Write out every line below that contains "stackrel".

--- Data supplied Enclosed Below ---

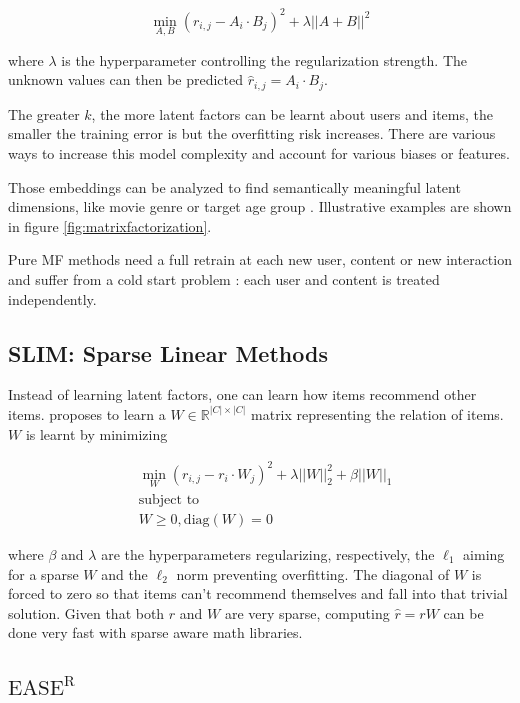 $$ \min_{A, B} (r_{i,j} - A_i \cdot B_j)^2 + \lambda ||A+B||^2$$

where $\lambda$ is the hyperparameter controlling the regularization strength. The unknown values can then be predicted $\hat{r}_{i,j} = A_i \cdot B_j$.

The greater $k$, the more latent factors can be learnt about users and items, the smaller the training error is but the overfitting risk increases. There are various ways to increase this model complexity and account for various biases or features.

Those embeddings can be analyzed to find semantically meaningful latent dimensions, like movie genre or target age group \citep{mflatents}. Illustrative examples are shown in figure \ref{fig:matrixfactorization}.

Pure MF methods need a full retrain at each new user, content or new interaction and suffer from a cold start problem : each user and content is treated independently. 

\subsection{SLIM: Sparse Linear Methods}

Instead of learning latent factors, one can learn how items recommend other items. \citet{slim} proposes to learn a $W \in \mathbb{R}^{|C|\times|C|}$ matrix representing the relation of items. $W$ is learnt by minimizing

\begin{equation}
\begin{split}
    & \min_W (r_{i,j} - r_i \cdot W_j)^2 + \lambda ||W||^2_2 + \beta ||W||_1 \\
    & \text{subject to} \\
    & W \geq 0, \text{diag}(W) = 0
\end{split}
\end{equation}

where $\beta$ and $\lambda$ are the hyperparameters regularizing, respectively, the $\ell_1$ aiming for a sparse $W$ and the $\ell_2$ norm preventing overfitting. The diagonal of $W$ is forced to zero so that items can't recommend themselves and fall into that trivial solution. Given that both $r$ and $W$ are very sparse, computing $\hat{r}=rW$ can be done very fast with sparse aware math libraries.

\subsection{$\text{EASE}^\text{R}$}

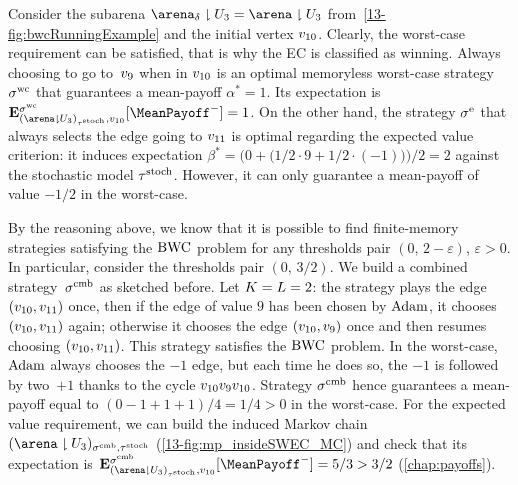 \begin{example}
Consider the subarena $\gameNonZero \reduc \ec_{3} = \arena \reduc \ec_{3}$ from~\cref{13-fig:bwcRunningExample} and the initial vertex $v_{10}$. Clearly, the worst-case requirement can be satisfied, that is why the EC is classified as winning. Always choosing to go to~$v_{9}$ when in $v_{10}$ is an optimal memoryless worst-case strategy $\sigma^{\text{wc}}$ that guarantees a mean-payoff $\alpha^\ast = 1$. Its expectation is $\expv^{\stratWC}_{(\arena \reduc \ec_{3})_{\tau^\text{stoch}},v_{10}}[\MeanPayoff^{-}] = 1$. On the other hand, the strategy $\sigma^{\text{e}}$ that always selects the edge going to $v_{11}$ is optimal regarding the expected value criterion: it induces expectation $\beta^\ast = \big(0 + \big(1/2 \cdot 9 + 1/2 \cdot (-1)\big)\big)/2 = 2$ against the stochastic model $\tau^{\text{stoch}} $. However, it can only guarantee a mean-payoff of value $-1/2$ in the worst-case.

By the reasoning above, we know that it is possible to find finite-memory strategies satisfying the $\text{BWC}$ problem for any thresholds pair $(0,\, 2 - \varepsilon)$, $\varepsilon > 0$. In particular, consider the thresholds pair $(0,\, 3/2)$. We build a combined strategy~$\sigma^{\text{cmb}}$ as sketched before. Let $K = L = 2$: the strategy plays the edge $(v_{10}, v_{11})$ once, then if the edge of value $9$ has been chosen by $\text{Adam}$, it chooses $(v_{10}, v_{11})$ again; otherwise it chooses the edge $(v_{10}, v_{9})$ once and then resumes choosing $(v_{10}, v_{11})$. This strategy satisfies the $\text{BWC}$ problem. In the worst-case,~$\text{Adam}$ always chooses the $-1$ edge, but each time he does so, the $-1$ is followed by two~$+1$ thanks to the cycle $v_{10} v_{9} v_{10}$. Strategy $\sigma^{\text{cmb}}$ hence guarantees a mean-payoff equal to $(0 - 1 + 1 + 1)/4 = 1/4 > 0$ in the worst-case. For the expected value requirement, we can build the induced Markov chain $(\arena \reduc \ec_{3})_{\stratComb, \tau^\text{stoch}}$ (\cref{13-fig:mp_insideSWEC_MC}) and check that its expectation is $\expv^{\stratComb}_{(\arena \reduc \ec_{3})_{\tau^\text{stoch}},v_{10}}[\MeanPayoff^{-}] = 5/3 > 3/2$ (\cref{chap:payoffs}).


\end{example}
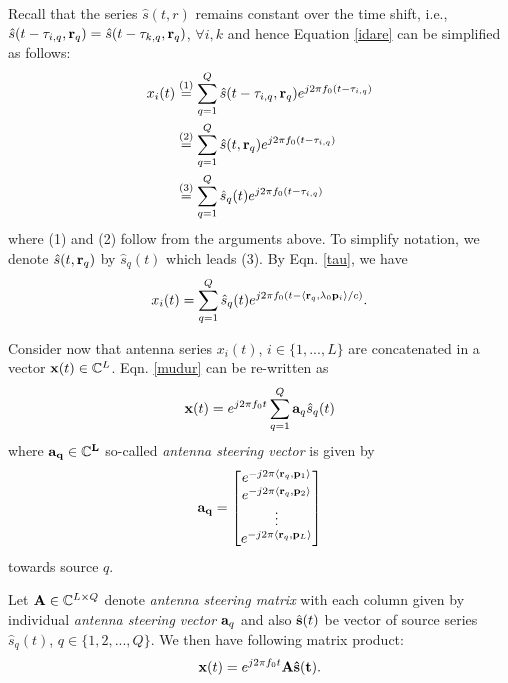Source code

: \documentclass[11pt]{article}
\begin{document}
Recall that the series $\hat{s}(t,r)$ remains constant over the time shift, i.e., $\hat{s}(t-\tau_{i,q},{\bf r}_q) = \hat{s}(t-\tau_{k,q},{\bf r}_q)$, $\forall i,k$ and hence Equation \ref{idare} can be simplified as follows:
\begin{equation}
\begin{split}
x_i(t) &\stackrel{(1)}{=} \sum_{q=1}^Q \hat{s}(t-\tau_{i,q},{\bf r}_q)e^{j2\pi f_0 (t-\tau_{i,q})}\\
&\stackrel{(2)}{=} \sum_{q=1}^Q \hat{s}(t, {\bf r}_q)e^{j2\pi f_0 (t-\tau_{i,q})}\\
&\stackrel{(3)}{=} \sum_{q=1}^Q \hat{s}_q(t)e^{j2\pi f_0 (t-\tau_{i,q})}
\end{split}
\end{equation}
where (1) and (2) follow from the arguments above. To simplify notation, we denote $\hat{s}(t,{\bf r}_q)$ by $\hat{s}_q(t)$ which leads (3).
By Eqn. \ref{tau}, we have
\begin{equation}\label{mudur}
x_i(t) = \sum_{q=1}^Q \hat{s}_q(t)e^{j2\pi f_0 (t- \langle {\bf r}_q,\lambda_0{\bf p}_i\rangle/c)}.
\end{equation}
 
Consider now that antenna series $x_i(t)$, $i\in \{ 1,...,L\}$ are concatenated in a vector ${\bf x}(t) \in \mathbb{C}^L$. Eqn. \ref{mudur} can be re-written as
 \begin{equation}
{\bf x}(t) = e^{j2\pi f_0 t} \sum_{q=1}^Q {\bf a}_q \hat{s}_q(t)\label{ind_xt}
\end{equation}
where $\bf{a}_q \in \mathbb{C}^L$ so-called {\it antenna steering vector} is given by
\begin{equation}\label{steering}
\bf{a}_q =
  \begin{bmatrix}
    e^{-j2\pi \langle {\bf r}_q, {\bf p}_1 \rangle}   \\
    e^{-j2\pi \langle {\bf r}_q, {\bf p}_2 \rangle}    \\
    \vdots \\
    e^{-j2\pi \langle {\bf r}_q, {\bf p}_L \rangle}   
  \end{bmatrix}
 \end{equation}
 towards source $q$.
 
Let ${\bf A} \in \mathbb{C}^{L\times Q}$ denote {\it antenna steering matrix} with each column given by individual {\it antenna steering vector} ${\bf a}_q$ and also $\hat{\bf{s}}(t)$ be vector of source series $\hat{s}_q(t)$, $q \in \{ 1,2,...,Q \}$. We then have following matrix product:
 \begin{equation}
 {\bf x}(t) = e^{j2\pi f_0 t}\bf{A} \hat{\bf{s}}(t).
 \end{equation}
 
\end{document}
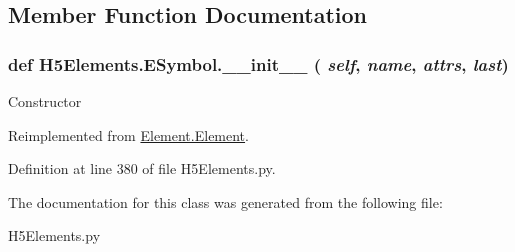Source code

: \subsection{Member Function Documentation}
\hypertarget{classH5Elements_1_1ESymbol_ae29345c630720f8c56b66c6ab74c39be}{
\subsubsection[{\_\-\_\-init\_\-\_\-}]{\setlength{\rightskip}{0pt plus 5cm}def H5Elements.ESymbol.\_\-\_\-init\_\-\_\- ( {\em self}, \/   {\em name}, \/   {\em attrs}, \/   {\em last})}}
\label{classH5Elements_1_1ESymbol_ae29345c630720f8c56b66c6ab74c39be}
\begin{DoxyVerb}Constructor \end{DoxyVerb}
 

Reimplemented from \hyperlink{classElement_1_1Element_a359371465b7c4d21611adec7e86c3b33}{Element.Element}.

Definition at line 380 of file H5Elements.py.

The documentation for this class was generated from the following file:\begin{DoxyCompactItemize}
\item 
H5Elements.py\end{DoxyCompactItemize}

--- End of Enclosed Data supplied ---

§ Exercise result:
x_i(t) &\stackrel{(1)}{=} \sum_{q=1}^Q \hat{s}(t-\tau_{i,q},{\bf r}_q)e^{j2\pi f_0 (t-\tau_{i,q})}\\
&\stackrel{(2)}{=} \sum_{q=1}^Q \hat{s}(t, {\bf r}_q)e^{j2\pi f_0 (t-\tau_{i,q})}\\
&\stackrel{(3)}{=} \sum_{q=1}^Q \hat{s}_q(t)e^{j2\pi f_0 (t-\tau_{i,q})}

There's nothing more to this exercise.